**Data**
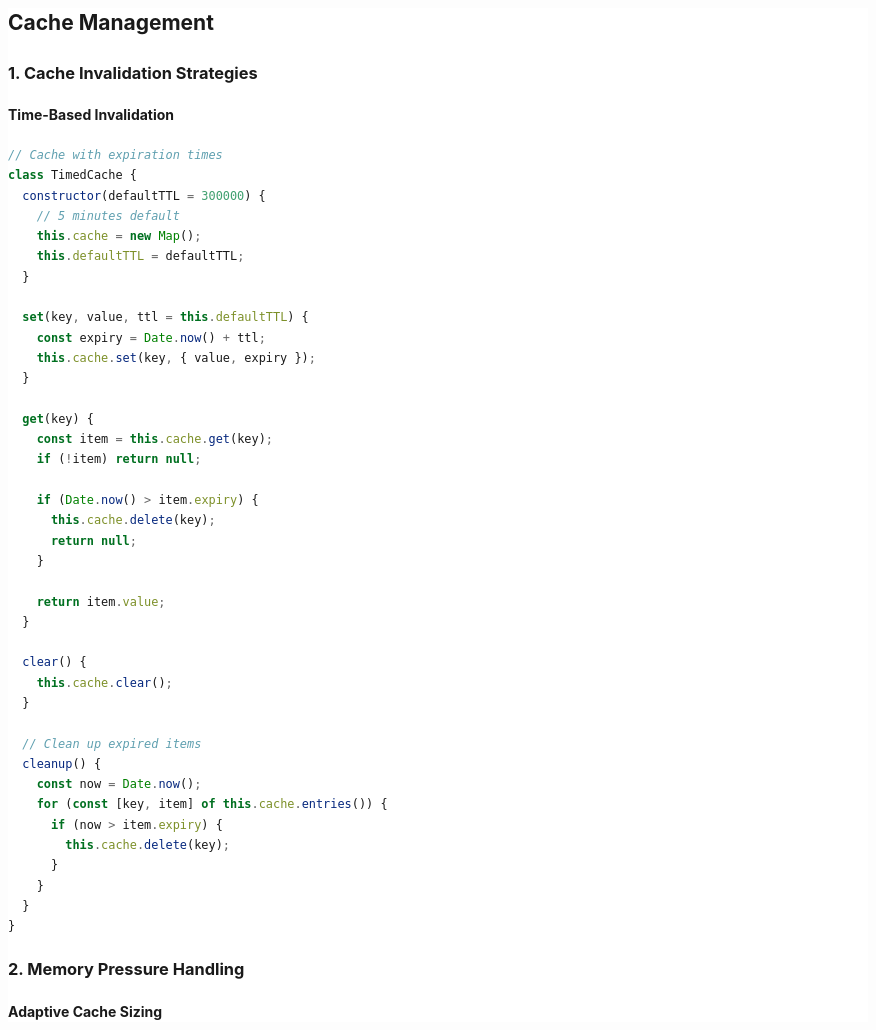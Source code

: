 ## Cache Management

### **1. Cache Invalidation Strategies**

#### **Time-Based Invalidation**

```javascript
// Cache with expiration times
class TimedCache {
  constructor(defaultTTL = 300000) {
    // 5 minutes default
    this.cache = new Map();
    this.defaultTTL = defaultTTL;
  }

  set(key, value, ttl = this.defaultTTL) {
    const expiry = Date.now() + ttl;
    this.cache.set(key, { value, expiry });
  }

  get(key) {
    const item = this.cache.get(key);
    if (!item) return null;

    if (Date.now() > item.expiry) {
      this.cache.delete(key);
      return null;
    }

    return item.value;
  }

  clear() {
    this.cache.clear();
  }

  // Clean up expired items
  cleanup() {
    const now = Date.now();
    for (const [key, item] of this.cache.entries()) {
      if (now > item.expiry) {
        this.cache.delete(key);
      }
    }
  }
}
```

### **2. Memory Pressure Handling**

#### **Adaptive Cache Sizing**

**Work item**
Count lines, not occurrences: report how many lines in the entries above include the word "return", as a number alone.

**Answer**
3